**Goal of the exercise:**
Without altering a word, return the records below, but exclude the pictures.

[Dataset entries]
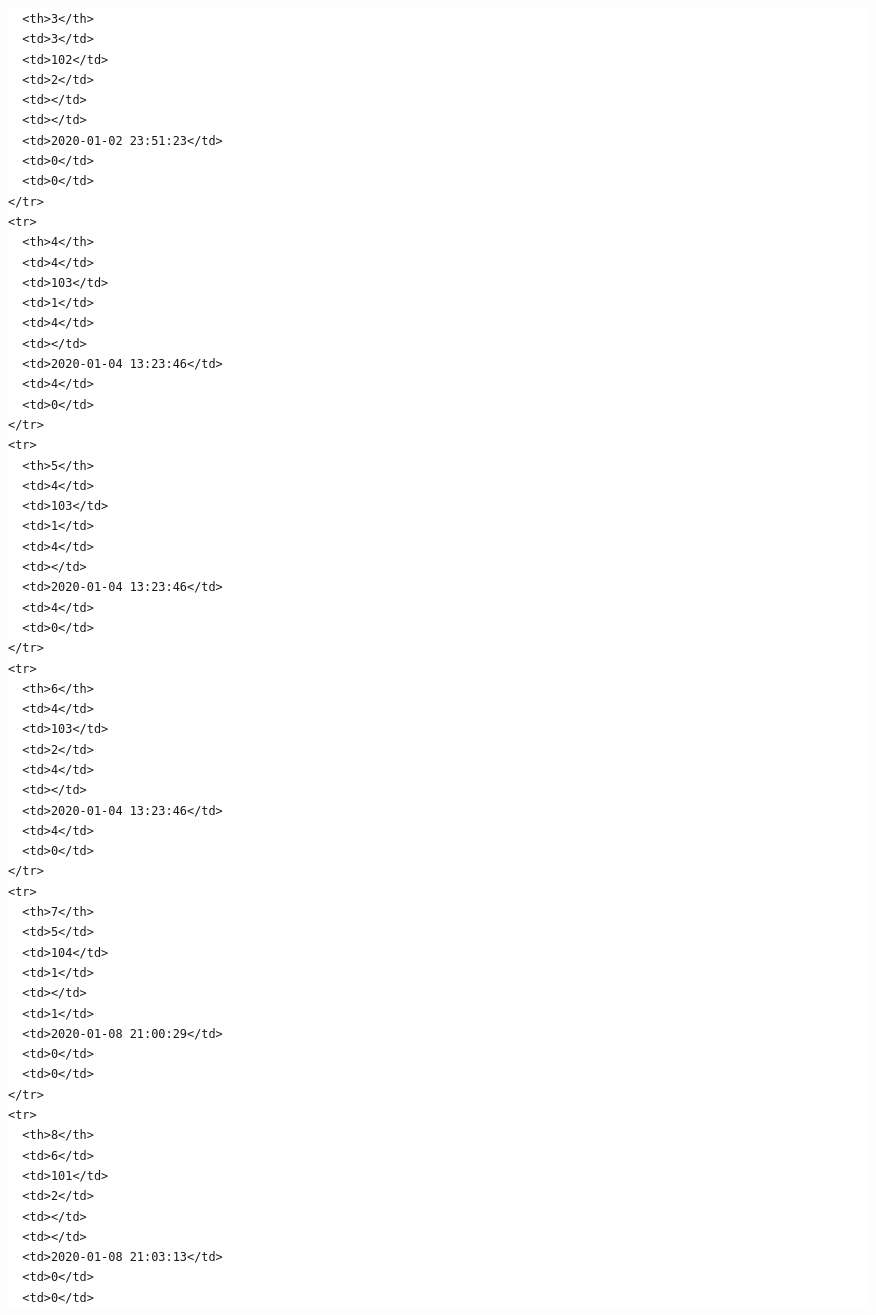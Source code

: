       <th>3</th>
      <td>3</td>
      <td>102</td>
      <td>2</td>
      <td></td>
      <td></td>
      <td>2020-01-02 23:51:23</td>
      <td>0</td>
      <td>0</td>
    </tr>
    <tr>
      <th>4</th>
      <td>4</td>
      <td>103</td>
      <td>1</td>
      <td>4</td>
      <td></td>
      <td>2020-01-04 13:23:46</td>
      <td>4</td>
      <td>0</td>
    </tr>
    <tr>
      <th>5</th>
      <td>4</td>
      <td>103</td>
      <td>1</td>
      <td>4</td>
      <td></td>
      <td>2020-01-04 13:23:46</td>
      <td>4</td>
      <td>0</td>
    </tr>
    <tr>
      <th>6</th>
      <td>4</td>
      <td>103</td>
      <td>2</td>
      <td>4</td>
      <td></td>
      <td>2020-01-04 13:23:46</td>
      <td>4</td>
      <td>0</td>
    </tr>
    <tr>
      <th>7</th>
      <td>5</td>
      <td>104</td>
      <td>1</td>
      <td></td>
      <td>1</td>
      <td>2020-01-08 21:00:29</td>
      <td>0</td>
      <td>0</td>
    </tr>
    <tr>
      <th>8</th>
      <td>6</td>
      <td>101</td>
      <td>2</td>
      <td></td>
      <td></td>
      <td>2020-01-08 21:03:13</td>
      <td>0</td>
      <td>0</td>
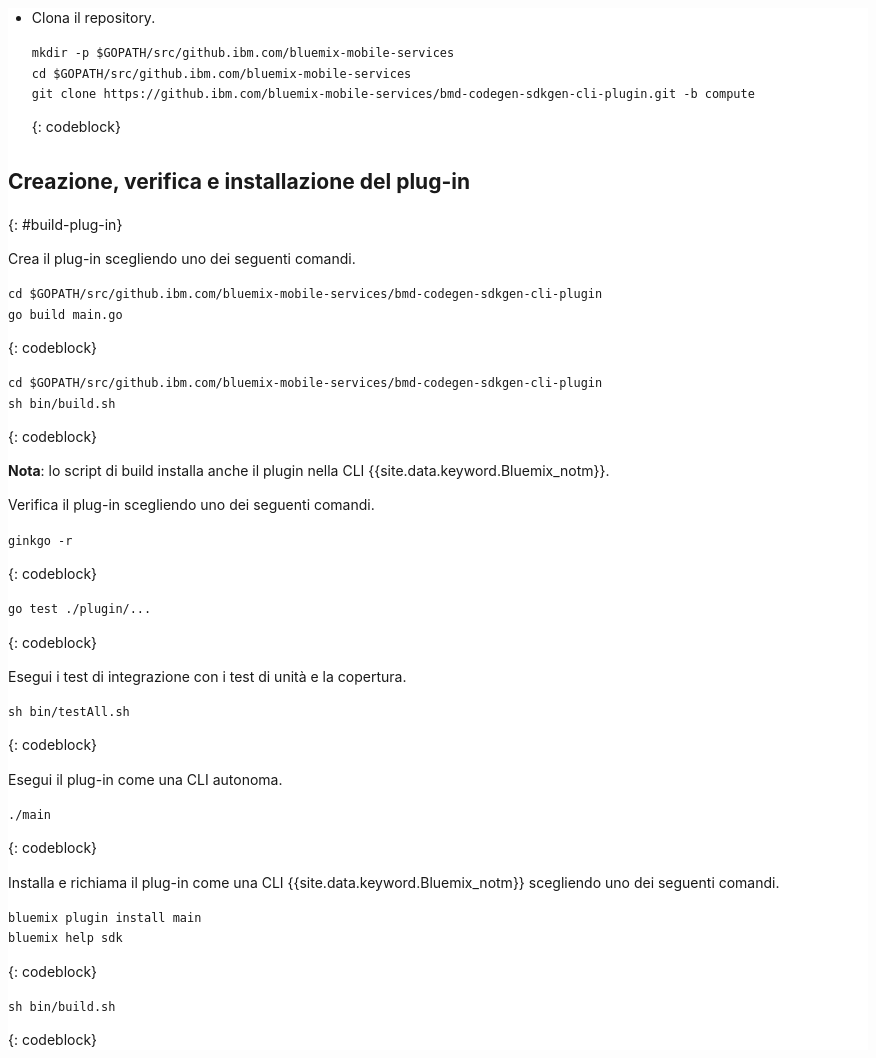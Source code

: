 * Clona il repository.

   ```
   mkdir -p $GOPATH/src/github.ibm.com/bluemix-mobile-services
   cd $GOPATH/src/github.ibm.com/bluemix-mobile-services
   git clone https://github.ibm.com/bluemix-mobile-services/bmd-codegen-sdkgen-cli-plugin.git -b compute
   ```
   {: codeblock}


## Creazione, verifica e installazione del plug-in 
{: #build-plug-in}

Crea il plug-in scegliendo uno dei seguenti comandi. 

```
cd $GOPATH/src/github.ibm.com/bluemix-mobile-services/bmd-codegen-sdkgen-cli-plugin
go build main.go
```
{: codeblock}

```
cd $GOPATH/src/github.ibm.com/bluemix-mobile-services/bmd-codegen-sdkgen-cli-plugin
sh bin/build.sh
```
{: codeblock}

**Nota**: lo script di build installa anche il plugin nella CLI {{site.data.keyword.Bluemix_notm}}.

Verifica il plug-in scegliendo uno dei seguenti comandi. 

```
ginkgo -r
```
{: codeblock}

```
go test ./plugin/...
```
{: codeblock}

Esegui i test di integrazione con i test di unità e la copertura. 

```
sh bin/testAll.sh
```
{: codeblock}

Esegui il plug-in come una CLI autonoma. 

```
./main
```
{: codeblock}

Installa e richiama il plug-in come una CLI {{site.data.keyword.Bluemix_notm}} scegliendo uno dei seguenti comandi. 

```
bluemix plugin install main
bluemix help sdk
```
{: codeblock}

```
sh bin/build.sh
```
{: codeblock}
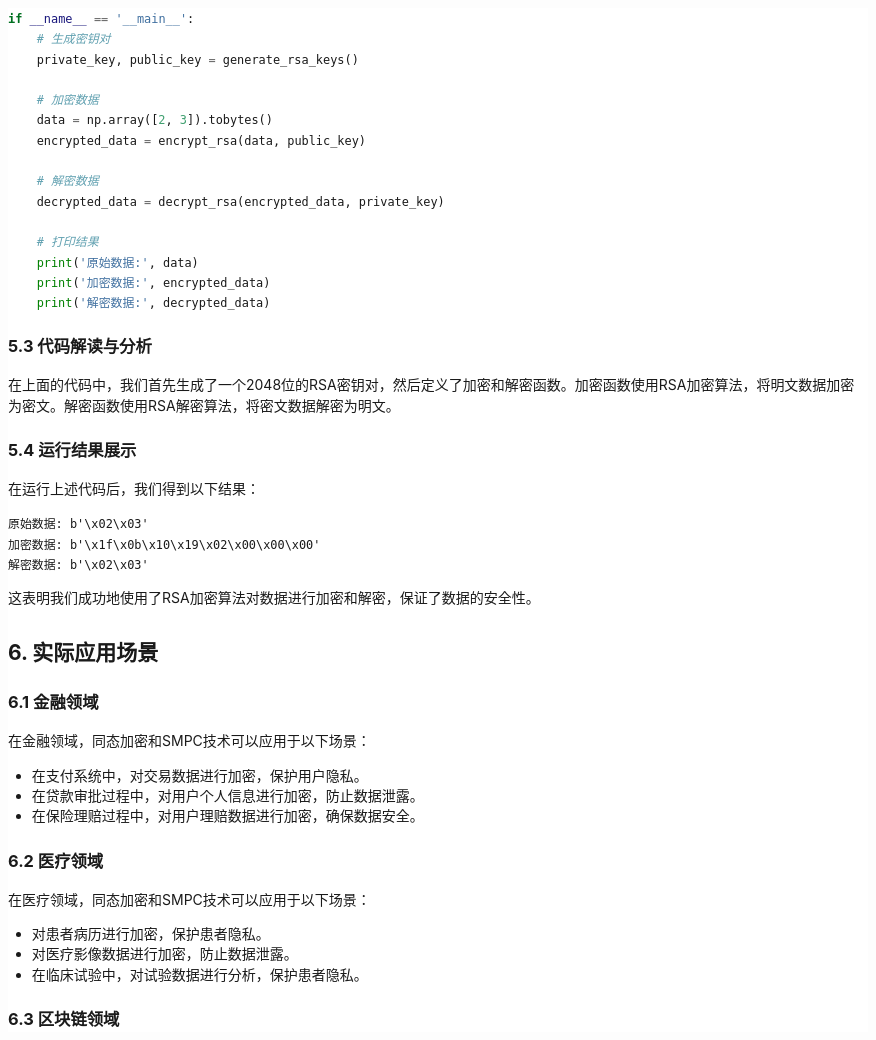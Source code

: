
 ```python
if __name__ == '__main__':
    # 生成密钥对
    private_key, public_key = generate_rsa_keys()
    
    # 加密数据
    data = np.array([2, 3]).tobytes()
    encrypted_data = encrypt_rsa(data, public_key)
    
    # 解密数据
    decrypted_data = decrypt_rsa(encrypted_data, private_key)
    
    # 打印结果
    print('原始数据:', data)
    print('加密数据:', encrypted_data)
    print('解密数据:', decrypted_data)
```

### 5.3 代码解读与分析

在上面的代码中，我们首先生成了一个2048位的RSA密钥对，然后定义了加密和解密函数。加密函数使用RSA加密算法，将明文数据加密为密文。解密函数使用RSA解密算法，将密文数据解密为明文。

### 5.4 运行结果展示

在运行上述代码后，我们得到以下结果：

```
原始数据: b'\x02\x03'
加密数据: b'\x1f\x0b\x10\x19\x02\x00\x00\x00'
解密数据: b'\x02\x03'
```

这表明我们成功地使用了RSA加密算法对数据进行加密和解密，保证了数据的安全性。

## 6. 实际应用场景

### 6.1 金融领域

在金融领域，同态加密和SMPC技术可以应用于以下场景：

- 在支付系统中，对交易数据进行加密，保护用户隐私。
- 在贷款审批过程中，对用户个人信息进行加密，防止数据泄露。
- 在保险理赔过程中，对用户理赔数据进行加密，确保数据安全。

### 6.2 医疗领域

在医疗领域，同态加密和SMPC技术可以应用于以下场景：

- 对患者病历进行加密，保护患者隐私。
- 对医疗影像数据进行加密，防止数据泄露。
- 在临床试验中，对试验数据进行分析，保护患者隐私。

### 6.3 区块链领域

**Response area:**
Source code

:       <th>3</th>
      <td>3</td>
      <td>102</td>
      <td>2</td>
      <td></td>
      <td></td>
      <td>2020-01-02 23:51:23</td>
      <td>0</td>
      <td>0</td>
    </tr>
    <tr>
      <th>4</th>
      <td>4</td>
      <td>103</td>
      <td>1</td>
      <td>4</td>
      <td></td>
      <td>2020-01-04 13:23:46</td>
      <td>4</td>
      <td>0</td>
    </tr>
    <tr>
      <th>5</th>
      <td>4</td>
      <td>103</td>
      <td>1</td>
      <td>4</td>
      <td></td>
      <td>2020-01-04 13:23:46</td>
      <td>4</td>
      <td>0</td>
    </tr>
    <tr>
      <th>6</th>
      <td>4</td>
      <td>103</td>
      <td>2</td>
      <td>4</td>
      <td></td>
      <td>2020-01-04 13:23:46</td>
      <td>4</td>
      <td>0</td>
    </tr>
    <tr>
      <th>7</th>
      <td>5</td>
      <td>104</td>
      <td>1</td>
      <td></td>
      <td>1</td>
      <td>2020-01-08 21:00:29</td>
      <td>0</td>
      <td>0</td>
    </tr>
    <tr>
      <th>8</th>
      <td>6</td>
      <td>101</td>
      <td>2</td>
      <td></td>
      <td></td>
      <td>2020-01-08 21:03:13</td>
      <td>0</td>
      <td>0</td>
Source code

: * Clona il repository.

   ```
   mkdir -p $GOPATH/src/github.ibm.com/bluemix-mobile-services
   cd $GOPATH/src/github.ibm.com/bluemix-mobile-services
   git clone https://github.ibm.com/bluemix-mobile-services/bmd-codegen-sdkgen-cli-plugin.git -b compute
   ```
   {: codeblock}


## Creazione, verifica e installazione del plug-in 
{: #build-plug-in}

Crea il plug-in scegliendo uno dei seguenti comandi. 

```
cd $GOPATH/src/github.ibm.com/bluemix-mobile-services/bmd-codegen-sdkgen-cli-plugin
go build main.go
```
{: codeblock}

```
cd $GOPATH/src/github.ibm.com/bluemix-mobile-services/bmd-codegen-sdkgen-cli-plugin
sh bin/build.sh
```
{: codeblock}

**Nota**: lo script di build installa anche il plugin nella CLI {{site.data.keyword.Bluemix_notm}}.

Verifica il plug-in scegliendo uno dei seguenti comandi. 

```
ginkgo -r
```
{: codeblock}

```
go test ./plugin/...
```
{: codeblock}

Esegui i test di integrazione con i test di unità e la copertura. 

```
sh bin/testAll.sh
```
{: codeblock}

Esegui il plug-in come una CLI autonoma. 

```
./main
```
{: codeblock}

Installa e richiama il plug-in come una CLI {{site.data.keyword.Bluemix_notm}} scegliendo uno dei seguenti comandi. 

```
bluemix plugin install main
bluemix help sdk
```
{: codeblock}

```
sh bin/build.sh
```
{: codeblock}
Source code

:
 ```python
if __name__ == '__main__':
    # 生成密钥对
    private_key, public_key = generate_rsa_keys()
    
    # 加密数据
    data = np.array([2, 3]).tobytes()
    encrypted_data = encrypt_rsa(data, public_key)
    
    # 解密数据
    decrypted_data = decrypt_rsa(encrypted_data, private_key)
    
    # 打印结果
    print('原始数据:', data)
    print('加密数据:', encrypted_data)
    print('解密数据:', decrypted_data)
```

### 5.3 代码解读与分析

在上面的代码中，我们首先生成了一个2048位的RSA密钥对，然后定义了加密和解密函数。加密函数使用RSA加密算法，将明文数据加密为密文。解密函数使用RSA解密算法，将密文数据解密为明文。

### 5.4 运行结果展示

在运行上述代码后，我们得到以下结果：

```
原始数据: b'\x02\x03'
加密数据: b'\x1f\x0b\x10\x19\x02\x00\x00\x00'
解密数据: b'\x02\x03'
```

这表明我们成功地使用了RSA加密算法对数据进行加密和解密，保证了数据的安全性。

## 6. 实际应用场景

### 6.1 金融领域

在金融领域，同态加密和SMPC技术可以应用于以下场景：

- 在支付系统中，对交易数据进行加密，保护用户隐私。
- 在贷款审批过程中，对用户个人信息进行加密，防止数据泄露。
- 在保险理赔过程中，对用户理赔数据进行加密，确保数据安全。

### 6.2 医疗领域

在医疗领域，同态加密和SMPC技术可以应用于以下场景：

- 对患者病历进行加密，保护患者隐私。
- 对医疗影像数据进行加密，防止数据泄露。
- 在临床试验中，对试验数据进行分析，保护患者隐私。

### 6.3 区块链领域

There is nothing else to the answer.